# Want to acquire 45 ACP revolver



## bisbob (Sep 25, 2010)

Got my confused mind set on either a S&W 625 or a Ruger Redhawk 44/45.
Only way I can afford either one is to sell my SA Range Officer full size 1911.
The 1911 is a wonderful pistol. I just hate taking it apart to clean it, and worse, putting it back together. I'm just not that good.

Which revo do you opine is better? (house gun and blasting paper at the range)


----------



## Spike12 (Dec 10, 2008)

With the 1911, are you doing more than simple field stripping? Because it really doesn't need more than that just about ever. ]

Secondly, I shoot mine (I have 4) but I don't clean them constantly. Maybe every 500 rounds. Don't over lube them (it holds in the grit) and just shoot it. I put a little pool of oil on the table then Q-Tips as mops to spread it around. Run them up/down the rails, a little on the hammer race inside the slide and around the barrel where it runs on the bushing. If you haven't lately; a slight spray in the trigger works. 

If its been a while, like around a year depending on the conditions, I spray something strong into the trigger works then blow it out with compressed air and we're good to go. 

Most wear on guns is from disassembly and reassembly.
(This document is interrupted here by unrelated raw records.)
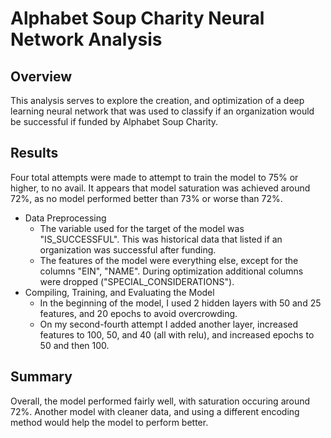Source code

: # Alphabet Soup Charity Neural Network Analysis

## Overview
This analysis serves to explore the creation, and optimization of a deep learning neural network that was used to classify if an organization would be successful if funded by Alphabet Soup Charity.

## Results
Four total attempts were made to attempt to train the model to 75% or higher, to no avail.  It appears that model saturation was achieved around 72%, as no model performed better than 73% or worse than 72%.

* Data Preprocessing
    * The variable used for the target of the model was "IS_SUCCESSFUL".  This was historical data that listed if an organization was successful after funding.
    * The features of the model were everything else, except for the columns "EIN", "NAME".  During optimization additional columns were dropped ("SPECIAL_CONSIDERATIONS").
* Compiling, Training, and Evaluating the Model
    * In the beginning of the model, I used 2 hidden layers with 50 and 25 features, and 20 epochs to avoid overcrowding.
    * On my second-fourth attempt I added another layer, increased features to 100, 50, and 40 (all with relu), and increased epochs to 50 and then 100.

## Summary
Overall, the model performed fairly well, with saturation occuring around 72%.  Another model with cleaner data, and using a different encoding method would help the model to perform better.
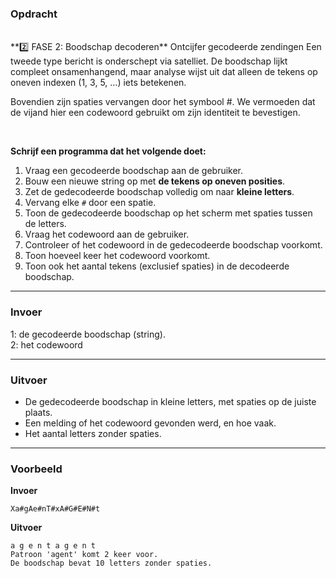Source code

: ### Opdracht
<br/>
**2️⃣ FASE 2: Boodschap decoderen**  
Ontcijfer gecodeerde zendingen
Een tweede type bericht is onderschept via satelliet.
De boodschap lijkt compleet onsamenhangend, maar analyse wijst uit dat alleen de tekens op oneven indexen (1, 3, 5, …) iets betekenen.

Bovendien zijn spaties vervangen door het symbool #. We vermoeden dat de vijand hier een codewoord gebruikt om zijn identiteit te bevestigen.  

<br/>

**Schrijf een programma dat het volgende doet:**

1. Vraag een gecodeerde boodschap aan de gebruiker.
2. Bouw een nieuwe string op met **de tekens op oneven posities**.
3. Zet de gedecodeerde boodschap volledig om naar **kleine letters**.
4. Vervang elke `#` door een spatie.
5. Toon de gedecodeerde boodschap op het scherm met spaties tussen de letters.
6. Vraag het codewoord aan de gebruiker.
7. Controleer of het codewoord in de gedecodeerde boodschap voorkomt.
8. Toon hoeveel keer het codewoord voorkomt.
9. Toon ook het aantal tekens (exclusief spaties) in de decodeerde boodschap.

---

### Invoer

 1: de gecodeerde boodschap (string).  
 2: het codewoord

---

### Uitvoer

- De gedecodeerde boodschap in kleine letters, met spaties op de juiste plaats.
- Een melding of het codewoord gevonden werd, en hoe vaak.
- Het aantal letters zonder spaties.

---

### Voorbeeld

**Invoer**

    Xa#gAe#nT#xA#G#E#N#t

**Uitvoer**

    a g e n t a g e n t
    Patroon 'agent' komt 2 keer voor.
    De boodschap bevat 10 letters zonder spaties.
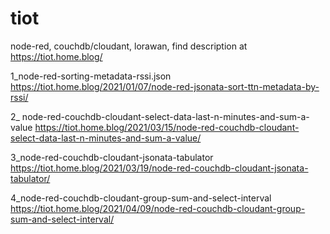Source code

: # tiot
node-red, couchdb/cloudant, lorawan, find description at https://tiot.home.blog/

1_node-red-sorting-metadata-rssi.json
https://tiot.home.blog/2021/01/07/node-red-jsonata-sort-ttn-metadata-by-rssi/

2_ node-red-couchdb-cloudant-select-data-last-n-minutes-and-sum-a-value
https://tiot.home.blog/2021/03/15/node-red-couchdb-cloudant-select-data-last-n-minutes-and-sum-a-value/

3_node-red-couchdb-cloudant-jsonata-tabulator
https://tiot.home.blog/2021/03/19/node-red-couchdb-cloudant-jsonata-tabulator/

4_node-red-couchdb-cloudant-group-sum-and-select-interval
https://tiot.home.blog/2021/04/09/node-red-couchdb-cloudant-group-sum-and-select-interval/

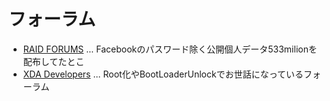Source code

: # フォーラム

- [RAID FORUMS](https://raidforums.com) ... Facebookのパスワード除く公開個人データ533milionを配布してたとこ
- [XDA Developers](https://www.xda-developers.com/) ... Root化やBootLoaderUnlockでお世話になっているフォーラム

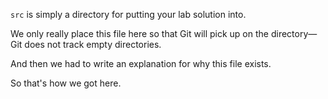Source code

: `src` is simply a directory for putting your lab solution into.

We only really place this file here so that Git will pick up on the directory—Git does not track empty directories.

And then we had to write an explanation for why this file exists.

So that's how we got here.
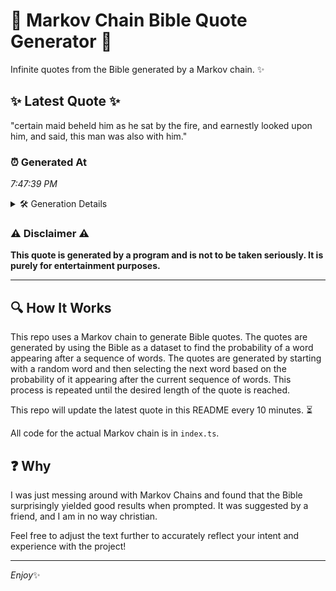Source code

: # 📖 Markov Chain Bible Quote Generator 📖

Infinite quotes from the Bible generated by a Markov chain. ✨

## ✨ Latest Quote ✨
"certain maid beheld him as he sat by the fire, and earnestly looked upon him, and said, this man was also with him."

### ⏰ Generated At
*7:47:39 PM*

<details>
    <summary>🛠️ Generation Details</summary>
    <p>
        <strong>🌱 Seed:</strong> certain<br>
        <strong>🔄 Iterations:</strong> 22<br>
        <strong>📜 Context History:</strong><br>[ certain ]: maid<br>[ certain, maid ]: beheld<br>[ certain, maid, beheld ]: him<br>[ certain, maid, beheld, him ]: as<br>[ certain, maid, beheld, him, as ]: he<br>[ certain, maid, beheld, him, as, he ]: sat<br>[ maid, beheld, him, as, he, sat ]: by<br>[ beheld, him, as, he, sat, by ]: the<br>[ him, as, he, sat, by, the ]: fire,<br>[ as, he, sat, by, the, fire, ]: and<br>[ he, sat, by, the, fire,, and ]: earnestly<br>[ sat, by, the, fire,, and, earnestly ]: looked<br>[ by, the, fire,, and, earnestly, looked ]: upon<br>[ the, fire,, and, earnestly, looked, upon ]: him,<br>[ fire,, and, earnestly, looked, upon, him, ]: and<br>[ and, earnestly, looked, upon, him,, and ]: said,<br>[ earnestly, looked, upon, him,, and, said, ]: this<br>[ looked, upon, him,, and, said,, this ]: man<br>[ upon, him,, and, said,, this, man ]: was<br>[ him,, and, said,, this, man, was ]: also<br>[ and, said,, this, man, was, also ]: with<br>[ said,, this, man, was, also, with ]: him.<br>
    </p>
</details>

### ⚠️ Disclaimer ⚠️
**This quote is generated by a program and is not to be taken seriously. It is purely for entertainment purposes.**

---

## 🔍 How It Works

This repo uses a Markov chain to generate Bible quotes. The quotes are generated by using the Bible as a dataset to find the probability of a word appearing after a sequence of words. The quotes are generated by starting with a random word and then selecting the next word based on the probability of it appearing after the current sequence of words. This process is repeated until the desired length of the quote is reached.

This repo will update the latest quote in this README every 10 minutes. ⏳

All code for the actual Markov chain is in `index.ts`.

## ❓ Why

I was just messing around with Markov Chains and found that the Bible surprisingly yielded good results when prompted. 
It was suggested by a friend, and I am in no way christian.

Feel free to adjust the text further to accurately reflect your intent and experience with the project!

---

*Enjoy*✨
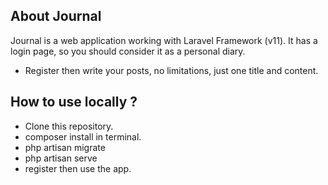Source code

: ## About Journal

Journal is a web application working with Laravel Framework (v11).
It has a login page, so you should consider it as a personal diary.

- Register then write your posts, no limitations, just one title and content.

## How to use locally ?

- Clone this repository.
- composer install in terminal.
- php artisan migrate
- php artisan serve
- register then use the app.

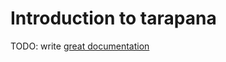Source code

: # Introduction to tarapana

TODO: write [great documentation](http://jacobian.org/writing/great-documentation/what-to-write/)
Secondly is over lube and the grit that extra lube holds in place. 

Owning a 1911 really isn't that much work.


----------



## Smitty79 (Oct 19, 2012)

I own a 1911 and a 625. Keep the 1911. If it's a house gun, it's a defensive gun. 1911's are better for that than a 625.


----------



## Bootlegger (Oct 21, 2015)

Hello:

I just received (2) S&W 629's,SS, 3" barrels. Oh how I love them so. I expect them to be Rip Snorters to fire. I have a 29 4" and it sure is with my handloads


----------



## Steven (Mar 2, 2012)

I love my 625. Carry and extra moon or two and you are good to go. The 625 can have a great trigger if you have a gunsmith do the action work. You can even do it yourself with a little patience and a good Medium Grit stone.

I use mine for Steel Challenge shooting and ICORE (International Confederation Of Revolver Enthusiast) as well as USPSA matches. It's fast to reload and in the SC you don't need more then six rounds if you don't misss.


----------